:: WORK ORDER ::
Which lines run from the one containing "## Ergebnis" to the end of the records? Write them out exactly, both ends included, and nothing else.
⁂
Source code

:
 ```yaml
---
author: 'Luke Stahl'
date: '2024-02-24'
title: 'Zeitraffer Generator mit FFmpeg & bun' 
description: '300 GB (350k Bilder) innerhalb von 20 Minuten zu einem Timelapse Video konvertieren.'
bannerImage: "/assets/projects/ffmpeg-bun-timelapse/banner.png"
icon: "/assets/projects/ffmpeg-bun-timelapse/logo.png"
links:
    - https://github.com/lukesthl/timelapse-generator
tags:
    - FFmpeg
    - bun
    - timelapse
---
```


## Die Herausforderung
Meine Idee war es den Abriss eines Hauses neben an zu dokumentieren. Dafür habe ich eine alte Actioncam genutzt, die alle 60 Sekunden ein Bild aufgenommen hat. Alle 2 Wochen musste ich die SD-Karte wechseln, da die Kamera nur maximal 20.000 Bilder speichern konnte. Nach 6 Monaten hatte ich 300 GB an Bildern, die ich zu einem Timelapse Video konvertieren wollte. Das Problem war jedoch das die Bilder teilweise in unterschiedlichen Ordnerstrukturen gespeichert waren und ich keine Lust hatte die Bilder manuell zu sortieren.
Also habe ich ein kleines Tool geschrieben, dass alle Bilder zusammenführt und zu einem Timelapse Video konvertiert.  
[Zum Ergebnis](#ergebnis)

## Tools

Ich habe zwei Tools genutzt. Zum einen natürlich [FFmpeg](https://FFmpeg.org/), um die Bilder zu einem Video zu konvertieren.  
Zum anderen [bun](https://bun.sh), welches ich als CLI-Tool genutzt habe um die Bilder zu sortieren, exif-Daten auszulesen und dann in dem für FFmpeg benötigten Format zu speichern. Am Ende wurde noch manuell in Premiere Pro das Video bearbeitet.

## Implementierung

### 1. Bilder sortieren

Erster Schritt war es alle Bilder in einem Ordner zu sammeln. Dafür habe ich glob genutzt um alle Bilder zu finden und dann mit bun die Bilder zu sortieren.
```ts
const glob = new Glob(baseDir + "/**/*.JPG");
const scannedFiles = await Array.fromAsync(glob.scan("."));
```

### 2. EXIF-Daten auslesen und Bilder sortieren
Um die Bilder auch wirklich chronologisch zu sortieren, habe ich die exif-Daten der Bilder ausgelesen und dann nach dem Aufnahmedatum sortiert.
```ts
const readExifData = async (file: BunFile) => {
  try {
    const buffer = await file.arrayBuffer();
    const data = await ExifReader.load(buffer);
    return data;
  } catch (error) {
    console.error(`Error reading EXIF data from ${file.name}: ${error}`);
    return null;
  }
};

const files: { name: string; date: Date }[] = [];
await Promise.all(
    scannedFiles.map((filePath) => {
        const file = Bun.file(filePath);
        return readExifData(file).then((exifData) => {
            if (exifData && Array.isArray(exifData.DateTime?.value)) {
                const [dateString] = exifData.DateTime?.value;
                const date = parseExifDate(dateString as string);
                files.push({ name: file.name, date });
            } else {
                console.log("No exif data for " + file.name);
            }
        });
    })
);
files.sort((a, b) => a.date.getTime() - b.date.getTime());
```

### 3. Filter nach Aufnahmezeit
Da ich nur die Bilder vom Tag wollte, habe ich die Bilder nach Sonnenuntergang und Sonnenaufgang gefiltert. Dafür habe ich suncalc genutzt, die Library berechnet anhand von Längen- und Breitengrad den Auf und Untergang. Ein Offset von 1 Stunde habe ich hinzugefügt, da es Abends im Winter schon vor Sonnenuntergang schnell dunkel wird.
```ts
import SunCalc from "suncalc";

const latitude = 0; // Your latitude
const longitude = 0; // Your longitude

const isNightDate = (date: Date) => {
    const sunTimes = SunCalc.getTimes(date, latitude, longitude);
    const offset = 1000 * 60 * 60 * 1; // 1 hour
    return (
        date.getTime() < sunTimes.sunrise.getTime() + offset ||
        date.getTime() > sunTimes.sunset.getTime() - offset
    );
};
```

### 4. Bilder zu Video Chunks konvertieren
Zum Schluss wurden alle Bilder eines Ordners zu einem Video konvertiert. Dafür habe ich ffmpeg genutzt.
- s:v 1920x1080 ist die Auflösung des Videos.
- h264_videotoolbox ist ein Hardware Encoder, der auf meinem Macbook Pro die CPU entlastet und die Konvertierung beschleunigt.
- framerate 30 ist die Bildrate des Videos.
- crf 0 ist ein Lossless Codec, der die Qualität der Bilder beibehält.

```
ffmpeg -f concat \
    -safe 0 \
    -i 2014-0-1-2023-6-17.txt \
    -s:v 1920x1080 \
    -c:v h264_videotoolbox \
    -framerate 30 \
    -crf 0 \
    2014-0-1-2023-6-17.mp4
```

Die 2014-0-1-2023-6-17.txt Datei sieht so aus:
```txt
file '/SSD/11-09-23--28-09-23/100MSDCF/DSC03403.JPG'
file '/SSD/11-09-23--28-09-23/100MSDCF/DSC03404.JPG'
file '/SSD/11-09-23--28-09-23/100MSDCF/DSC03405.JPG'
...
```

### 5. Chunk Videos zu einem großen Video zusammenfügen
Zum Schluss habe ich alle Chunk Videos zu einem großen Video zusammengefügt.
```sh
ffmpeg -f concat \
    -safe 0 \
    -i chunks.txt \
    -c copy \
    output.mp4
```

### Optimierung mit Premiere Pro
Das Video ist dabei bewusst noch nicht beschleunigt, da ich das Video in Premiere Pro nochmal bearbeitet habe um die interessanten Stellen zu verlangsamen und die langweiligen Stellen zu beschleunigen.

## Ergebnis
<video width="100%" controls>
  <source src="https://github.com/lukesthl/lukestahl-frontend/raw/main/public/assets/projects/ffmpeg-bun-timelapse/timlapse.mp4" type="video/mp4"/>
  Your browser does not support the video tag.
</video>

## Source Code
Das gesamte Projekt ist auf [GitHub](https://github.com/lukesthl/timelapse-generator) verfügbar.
⁂
:: SOLVED PROBLEM ::
## Ergebnis
<video width="100%" controls>
  <source src="https://github.com/lukesthl/lukestahl-frontend/raw/main/public/assets/projects/ffmpeg-bun-timelapse/timlapse.mp4" type="video/mp4"/>
  Your browser does not support the video tag.
</video>

## Source Code
Das gesamte Projekt ist auf [GitHub](https://github.com/lukesthl/timelapse-generator) verfügbar.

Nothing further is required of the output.